Machine learning gets hot

About six years ago, Google released the first version of machine learning-based search. It then looks at the context in which the word is used to understand its meaning, and based on accumulated research in the deep learning community on natural language algorithms that can understand which part of the context to pay attention to. It continued to improve. In 2019, Google introduced the BERT architecture for search. The training algorithm was, in effect, a series of blank-filling exercises. Use common phrases to block random words and ask the network to predict what those words are. Also known as a masked language model.

For example, can I get medicine for someone at a pharmacy? Previously, searchers got the result that they received a prescription at a pharmacy. BERT understood that not only would it receive a prescription, but it would also receive a prescription for someone else, such as a friend or family member. According to Nayak, a question that was previously unhandled had a subtle problem that resulted in more relevant results.

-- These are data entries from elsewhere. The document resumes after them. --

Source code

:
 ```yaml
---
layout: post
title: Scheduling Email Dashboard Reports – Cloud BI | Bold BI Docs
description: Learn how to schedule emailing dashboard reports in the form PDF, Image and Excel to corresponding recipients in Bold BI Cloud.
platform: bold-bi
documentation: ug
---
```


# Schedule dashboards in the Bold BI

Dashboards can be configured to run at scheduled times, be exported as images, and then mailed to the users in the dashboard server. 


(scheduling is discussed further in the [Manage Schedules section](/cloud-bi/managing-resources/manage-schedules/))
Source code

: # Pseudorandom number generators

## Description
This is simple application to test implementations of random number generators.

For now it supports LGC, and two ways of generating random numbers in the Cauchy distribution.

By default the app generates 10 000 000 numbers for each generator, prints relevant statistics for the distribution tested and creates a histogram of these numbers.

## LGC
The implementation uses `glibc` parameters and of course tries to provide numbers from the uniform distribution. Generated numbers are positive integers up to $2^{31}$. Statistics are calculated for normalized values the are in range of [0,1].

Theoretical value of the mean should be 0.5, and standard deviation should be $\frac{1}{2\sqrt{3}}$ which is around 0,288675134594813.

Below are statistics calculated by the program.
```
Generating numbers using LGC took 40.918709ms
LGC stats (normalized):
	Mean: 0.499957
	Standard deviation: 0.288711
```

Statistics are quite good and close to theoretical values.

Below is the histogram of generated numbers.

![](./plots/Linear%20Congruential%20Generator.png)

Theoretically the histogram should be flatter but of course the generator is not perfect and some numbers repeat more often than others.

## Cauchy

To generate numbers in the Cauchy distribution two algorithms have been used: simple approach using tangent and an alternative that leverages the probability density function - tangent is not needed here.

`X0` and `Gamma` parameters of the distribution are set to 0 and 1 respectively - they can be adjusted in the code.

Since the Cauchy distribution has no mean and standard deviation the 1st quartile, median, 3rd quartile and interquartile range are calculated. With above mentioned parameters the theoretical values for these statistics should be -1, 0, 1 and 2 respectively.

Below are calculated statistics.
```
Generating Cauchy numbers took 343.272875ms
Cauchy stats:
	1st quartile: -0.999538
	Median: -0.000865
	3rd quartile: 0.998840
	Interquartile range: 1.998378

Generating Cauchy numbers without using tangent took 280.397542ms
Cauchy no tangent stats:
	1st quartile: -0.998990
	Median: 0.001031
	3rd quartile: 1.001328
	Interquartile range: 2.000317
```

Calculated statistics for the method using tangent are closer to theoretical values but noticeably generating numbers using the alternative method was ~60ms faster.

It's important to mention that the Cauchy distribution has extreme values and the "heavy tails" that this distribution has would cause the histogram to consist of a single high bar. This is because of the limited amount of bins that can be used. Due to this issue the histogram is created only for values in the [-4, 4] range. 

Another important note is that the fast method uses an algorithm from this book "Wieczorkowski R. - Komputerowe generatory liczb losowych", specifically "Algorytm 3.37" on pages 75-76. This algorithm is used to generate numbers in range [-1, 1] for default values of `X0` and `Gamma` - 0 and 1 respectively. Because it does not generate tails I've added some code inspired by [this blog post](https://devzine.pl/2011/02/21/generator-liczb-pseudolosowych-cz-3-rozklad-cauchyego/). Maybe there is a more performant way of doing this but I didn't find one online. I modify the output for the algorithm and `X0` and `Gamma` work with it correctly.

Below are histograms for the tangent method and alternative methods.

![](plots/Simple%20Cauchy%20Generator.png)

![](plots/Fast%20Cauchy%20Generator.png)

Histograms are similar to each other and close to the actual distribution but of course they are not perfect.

From now on, MUM can not only understand languages ​​like BERT, but also generate languages. By comparison, MUM is much larger and has more features than BERT (MUM is about 1,000 times more powerful, according to Google). MUM is trained in a high quality subset of the public web corpus across all different languages ​​offered by Google. The types of languages ​​that MUM learns are in some ways good (hopefully) because the search team removes poor quality content, adult content, explicit content, and malicious language. By training in all languages ​​at the same time, you can generalize information from a language with a lot of data to a language with less data, filling the gap with less data available for training.

However, Nayak acknowledges that there are definitely challenges with large language models like MUM, where the team is actively working on solutions. For example, one is the issue of bias. Since this is trained from the web corpus, there are concerns about whether it reflects or enhances the bias that exists on the web, says Nayak. The fact that you are trained in a high quality subset of the corpus is what Nayak wants and will eliminate some of the worst biases. Google will continue to use search quality evaluators and other rating processes to review the results and look for patterns in question. It does not solve all problems, but it is a significant mitigation.

MUM is built on an assembly of innovative features that Google has experimented with to improve search. Today, when people come to search, they don’t have a perfectly formed query in their heads. They will search broadly for what is happening in their lives, says Nayak. You have to take this ambiguous need you have, translate it into one or more queries that you can publish to Google, learn about the various aspects of the problem, and put it together. Hmm.

Features such as autocomplete are intended to facilitate the search process to some extent, but MUM has the potential to open up new possibilities. According to Nayak, the real question I think of all search tools is that it’s a tool, so is it useful, if not perfect?